*** Opening of Input data ***
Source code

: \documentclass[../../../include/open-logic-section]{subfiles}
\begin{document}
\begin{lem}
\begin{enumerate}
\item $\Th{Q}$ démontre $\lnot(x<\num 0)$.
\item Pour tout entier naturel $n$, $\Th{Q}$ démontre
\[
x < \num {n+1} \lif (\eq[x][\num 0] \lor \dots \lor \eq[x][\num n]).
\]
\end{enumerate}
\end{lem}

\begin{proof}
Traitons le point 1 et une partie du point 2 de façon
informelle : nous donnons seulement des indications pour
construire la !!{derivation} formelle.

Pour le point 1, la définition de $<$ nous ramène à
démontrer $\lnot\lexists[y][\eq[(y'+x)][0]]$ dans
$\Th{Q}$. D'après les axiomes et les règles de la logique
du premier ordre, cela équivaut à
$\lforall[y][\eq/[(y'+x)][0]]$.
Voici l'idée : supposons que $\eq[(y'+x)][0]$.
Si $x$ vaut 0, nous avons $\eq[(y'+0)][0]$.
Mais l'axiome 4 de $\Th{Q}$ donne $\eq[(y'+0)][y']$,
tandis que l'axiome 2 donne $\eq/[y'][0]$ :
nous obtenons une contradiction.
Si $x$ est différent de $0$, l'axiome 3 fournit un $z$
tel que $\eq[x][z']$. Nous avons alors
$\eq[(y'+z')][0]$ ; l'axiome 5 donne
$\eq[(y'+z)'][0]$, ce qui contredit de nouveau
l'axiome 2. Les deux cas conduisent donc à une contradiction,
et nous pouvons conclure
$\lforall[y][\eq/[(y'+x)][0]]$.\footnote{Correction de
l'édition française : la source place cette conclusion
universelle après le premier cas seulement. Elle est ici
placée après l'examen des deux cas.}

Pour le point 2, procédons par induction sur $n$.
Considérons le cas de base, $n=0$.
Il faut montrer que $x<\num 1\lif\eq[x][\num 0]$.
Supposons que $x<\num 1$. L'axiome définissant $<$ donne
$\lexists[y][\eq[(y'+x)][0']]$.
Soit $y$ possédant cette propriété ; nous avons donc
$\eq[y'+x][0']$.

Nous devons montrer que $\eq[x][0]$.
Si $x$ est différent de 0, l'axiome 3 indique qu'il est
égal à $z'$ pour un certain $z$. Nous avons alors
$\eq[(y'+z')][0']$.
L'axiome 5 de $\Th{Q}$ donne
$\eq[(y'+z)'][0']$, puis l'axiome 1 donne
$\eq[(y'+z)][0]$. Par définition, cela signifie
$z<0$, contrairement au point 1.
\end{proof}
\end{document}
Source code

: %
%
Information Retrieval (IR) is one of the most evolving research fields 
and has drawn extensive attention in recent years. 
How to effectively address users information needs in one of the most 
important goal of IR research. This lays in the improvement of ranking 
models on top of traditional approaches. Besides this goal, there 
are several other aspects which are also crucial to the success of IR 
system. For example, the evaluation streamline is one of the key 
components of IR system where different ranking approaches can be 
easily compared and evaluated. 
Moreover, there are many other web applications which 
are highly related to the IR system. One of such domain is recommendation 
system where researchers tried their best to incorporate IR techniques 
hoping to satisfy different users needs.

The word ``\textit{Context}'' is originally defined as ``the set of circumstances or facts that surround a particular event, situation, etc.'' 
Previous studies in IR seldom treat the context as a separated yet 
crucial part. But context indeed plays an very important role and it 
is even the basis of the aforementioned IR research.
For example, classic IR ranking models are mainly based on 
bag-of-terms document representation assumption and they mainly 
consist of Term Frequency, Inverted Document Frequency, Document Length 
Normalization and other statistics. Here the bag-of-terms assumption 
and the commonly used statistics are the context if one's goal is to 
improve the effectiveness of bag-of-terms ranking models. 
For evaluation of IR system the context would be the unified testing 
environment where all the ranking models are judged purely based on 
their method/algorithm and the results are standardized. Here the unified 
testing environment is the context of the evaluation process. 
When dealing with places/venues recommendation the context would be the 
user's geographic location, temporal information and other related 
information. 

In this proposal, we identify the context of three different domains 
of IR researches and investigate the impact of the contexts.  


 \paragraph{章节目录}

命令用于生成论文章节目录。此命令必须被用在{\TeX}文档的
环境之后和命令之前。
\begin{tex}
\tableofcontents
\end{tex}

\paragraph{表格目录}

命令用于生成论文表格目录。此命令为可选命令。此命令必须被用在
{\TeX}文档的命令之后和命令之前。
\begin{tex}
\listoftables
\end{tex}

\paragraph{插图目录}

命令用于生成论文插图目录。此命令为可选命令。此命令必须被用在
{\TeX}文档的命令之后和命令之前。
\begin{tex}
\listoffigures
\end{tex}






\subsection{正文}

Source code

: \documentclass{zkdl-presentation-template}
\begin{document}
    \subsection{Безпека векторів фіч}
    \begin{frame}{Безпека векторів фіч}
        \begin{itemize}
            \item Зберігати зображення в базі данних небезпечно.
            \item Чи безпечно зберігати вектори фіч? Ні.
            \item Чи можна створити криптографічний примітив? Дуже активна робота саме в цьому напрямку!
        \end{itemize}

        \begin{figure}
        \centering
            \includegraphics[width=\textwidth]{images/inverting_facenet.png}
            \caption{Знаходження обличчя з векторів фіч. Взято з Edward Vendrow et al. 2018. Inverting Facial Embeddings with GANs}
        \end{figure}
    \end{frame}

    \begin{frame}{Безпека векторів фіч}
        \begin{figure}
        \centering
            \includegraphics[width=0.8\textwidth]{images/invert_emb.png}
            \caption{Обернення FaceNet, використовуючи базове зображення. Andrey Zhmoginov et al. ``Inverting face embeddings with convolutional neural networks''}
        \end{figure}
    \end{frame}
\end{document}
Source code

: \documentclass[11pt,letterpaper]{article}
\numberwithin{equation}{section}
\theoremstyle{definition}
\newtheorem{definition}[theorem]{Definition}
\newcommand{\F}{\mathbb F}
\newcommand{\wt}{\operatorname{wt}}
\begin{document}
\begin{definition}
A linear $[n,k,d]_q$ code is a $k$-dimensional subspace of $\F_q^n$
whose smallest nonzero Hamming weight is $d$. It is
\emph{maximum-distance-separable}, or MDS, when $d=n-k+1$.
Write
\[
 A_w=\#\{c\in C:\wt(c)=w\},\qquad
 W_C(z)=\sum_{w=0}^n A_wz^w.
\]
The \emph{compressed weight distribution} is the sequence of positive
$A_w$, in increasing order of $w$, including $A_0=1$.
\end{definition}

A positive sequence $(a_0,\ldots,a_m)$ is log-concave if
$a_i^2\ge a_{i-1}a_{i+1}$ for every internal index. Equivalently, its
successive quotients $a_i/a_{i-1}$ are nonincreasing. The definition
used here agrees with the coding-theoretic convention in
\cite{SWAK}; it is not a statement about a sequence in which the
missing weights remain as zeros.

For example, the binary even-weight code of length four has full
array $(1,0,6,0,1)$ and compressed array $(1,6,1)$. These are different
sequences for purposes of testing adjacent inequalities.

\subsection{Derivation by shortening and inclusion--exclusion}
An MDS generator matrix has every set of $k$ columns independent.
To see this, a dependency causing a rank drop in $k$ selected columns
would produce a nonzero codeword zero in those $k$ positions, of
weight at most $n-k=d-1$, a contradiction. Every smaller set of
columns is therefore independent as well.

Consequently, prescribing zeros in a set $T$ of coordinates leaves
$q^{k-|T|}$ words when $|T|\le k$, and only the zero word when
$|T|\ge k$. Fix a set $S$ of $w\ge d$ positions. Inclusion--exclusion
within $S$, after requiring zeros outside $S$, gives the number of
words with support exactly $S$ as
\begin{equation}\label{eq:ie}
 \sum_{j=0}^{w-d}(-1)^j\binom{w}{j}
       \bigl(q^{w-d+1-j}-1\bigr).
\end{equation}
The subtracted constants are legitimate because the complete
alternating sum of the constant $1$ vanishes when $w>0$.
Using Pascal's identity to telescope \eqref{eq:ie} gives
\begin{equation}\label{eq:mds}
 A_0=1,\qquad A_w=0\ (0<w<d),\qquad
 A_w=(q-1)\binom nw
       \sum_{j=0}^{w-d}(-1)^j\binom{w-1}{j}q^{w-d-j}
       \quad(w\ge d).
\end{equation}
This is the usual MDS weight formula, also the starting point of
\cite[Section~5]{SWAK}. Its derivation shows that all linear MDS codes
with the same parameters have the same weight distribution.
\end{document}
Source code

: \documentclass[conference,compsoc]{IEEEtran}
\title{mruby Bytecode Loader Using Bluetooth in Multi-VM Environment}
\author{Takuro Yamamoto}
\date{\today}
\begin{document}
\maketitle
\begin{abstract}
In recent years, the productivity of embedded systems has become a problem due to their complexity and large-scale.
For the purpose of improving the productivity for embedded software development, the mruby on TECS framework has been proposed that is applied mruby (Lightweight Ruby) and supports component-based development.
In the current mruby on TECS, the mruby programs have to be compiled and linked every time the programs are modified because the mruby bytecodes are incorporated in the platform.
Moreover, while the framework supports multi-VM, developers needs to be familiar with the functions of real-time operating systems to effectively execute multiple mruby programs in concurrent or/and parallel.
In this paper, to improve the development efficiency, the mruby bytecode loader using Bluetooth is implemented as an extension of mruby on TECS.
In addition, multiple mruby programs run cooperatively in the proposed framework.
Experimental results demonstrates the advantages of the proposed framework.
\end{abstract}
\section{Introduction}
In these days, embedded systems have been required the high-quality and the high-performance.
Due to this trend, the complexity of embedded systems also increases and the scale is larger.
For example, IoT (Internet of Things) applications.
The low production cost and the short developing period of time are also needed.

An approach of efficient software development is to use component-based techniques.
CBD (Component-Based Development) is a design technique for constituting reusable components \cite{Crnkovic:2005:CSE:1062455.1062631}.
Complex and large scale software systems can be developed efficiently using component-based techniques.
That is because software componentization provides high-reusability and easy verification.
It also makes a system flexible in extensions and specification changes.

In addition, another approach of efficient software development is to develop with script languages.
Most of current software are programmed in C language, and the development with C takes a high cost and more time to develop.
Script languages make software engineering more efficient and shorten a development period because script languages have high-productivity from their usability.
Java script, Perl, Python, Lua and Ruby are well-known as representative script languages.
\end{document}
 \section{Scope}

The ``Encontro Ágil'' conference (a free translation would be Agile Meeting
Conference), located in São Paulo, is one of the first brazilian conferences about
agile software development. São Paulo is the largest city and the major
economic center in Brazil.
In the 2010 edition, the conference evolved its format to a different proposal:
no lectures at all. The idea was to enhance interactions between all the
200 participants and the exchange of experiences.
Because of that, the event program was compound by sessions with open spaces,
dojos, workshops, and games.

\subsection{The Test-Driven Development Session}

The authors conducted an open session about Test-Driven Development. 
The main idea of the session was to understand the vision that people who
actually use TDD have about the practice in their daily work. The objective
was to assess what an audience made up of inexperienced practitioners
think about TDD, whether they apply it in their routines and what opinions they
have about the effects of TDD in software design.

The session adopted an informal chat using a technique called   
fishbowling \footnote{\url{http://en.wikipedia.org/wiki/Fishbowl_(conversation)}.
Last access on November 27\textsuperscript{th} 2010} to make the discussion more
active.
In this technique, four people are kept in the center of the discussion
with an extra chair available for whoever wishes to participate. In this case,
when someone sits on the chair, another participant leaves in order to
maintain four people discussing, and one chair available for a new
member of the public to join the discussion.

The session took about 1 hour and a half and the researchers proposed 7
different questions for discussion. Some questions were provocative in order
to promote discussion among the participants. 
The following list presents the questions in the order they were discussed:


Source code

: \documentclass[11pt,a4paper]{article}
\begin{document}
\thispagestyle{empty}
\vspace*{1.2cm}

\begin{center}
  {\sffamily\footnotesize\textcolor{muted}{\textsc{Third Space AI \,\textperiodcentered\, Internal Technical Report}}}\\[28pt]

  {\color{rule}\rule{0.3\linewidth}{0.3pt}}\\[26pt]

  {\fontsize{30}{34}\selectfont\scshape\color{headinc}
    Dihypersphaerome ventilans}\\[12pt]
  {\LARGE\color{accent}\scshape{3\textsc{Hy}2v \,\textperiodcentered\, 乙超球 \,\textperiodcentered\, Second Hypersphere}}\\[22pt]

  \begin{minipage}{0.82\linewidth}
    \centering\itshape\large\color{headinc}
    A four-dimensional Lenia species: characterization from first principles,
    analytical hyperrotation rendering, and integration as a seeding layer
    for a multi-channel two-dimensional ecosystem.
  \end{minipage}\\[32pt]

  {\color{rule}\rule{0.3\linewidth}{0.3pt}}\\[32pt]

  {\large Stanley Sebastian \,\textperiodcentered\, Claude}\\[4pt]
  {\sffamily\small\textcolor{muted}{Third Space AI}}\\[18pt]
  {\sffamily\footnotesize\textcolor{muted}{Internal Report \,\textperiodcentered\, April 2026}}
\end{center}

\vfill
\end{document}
*** Close of Input data ***
**Exercise brief:**
Please reproduce the lines from the line with "Considérons le cas de base, $n=0$." to the line with "easily compared and evaluated.", both ends included, exactly as they appear above.

**Solved problem:**
Considérons le cas de base, $n=0$.
Il faut montrer que $x<\num 1\lif\eq[x][\num 0]$.
Supposons que $x<\num 1$. L'axiome définissant $<$ donne
$\lexists[y][\eq[(y'+x)][0']]$.
Soit $y$ possédant cette propriété ; nous avons donc
$\eq[y'+x][0']$.

Nous devons montrer que $\eq[x][0]$.
Si $x$ est différent de 0, l'axiome 3 indique qu'il est
égal à $z'$ pour un certain $z$. Nous avons alors
$\eq[(y'+z')][0']$.
L'axiome 5 de $\Th{Q}$ donne
$\eq[(y'+z)'][0']$, puis l'axiome 1 donne
$\eq[(y'+z)][0]$. Par définition, cela signifie
$z<0$, contrairement au point 1.
\end{proof}
\end{document}
Source code

: %
%
Information Retrieval (IR) is one of the most evolving research fields 
and has drawn extensive attention in recent years. 
How to effectively address users information needs in one of the most 
important goal of IR research. This lays in the improvement of ranking 
models on top of traditional approaches. Besides this goal, there 
are several other aspects which are also crucial to the success of IR 
system. For example, the evaluation streamline is one of the key 
components of IR system where different ranking approaches can be 
easily compared and evaluated. 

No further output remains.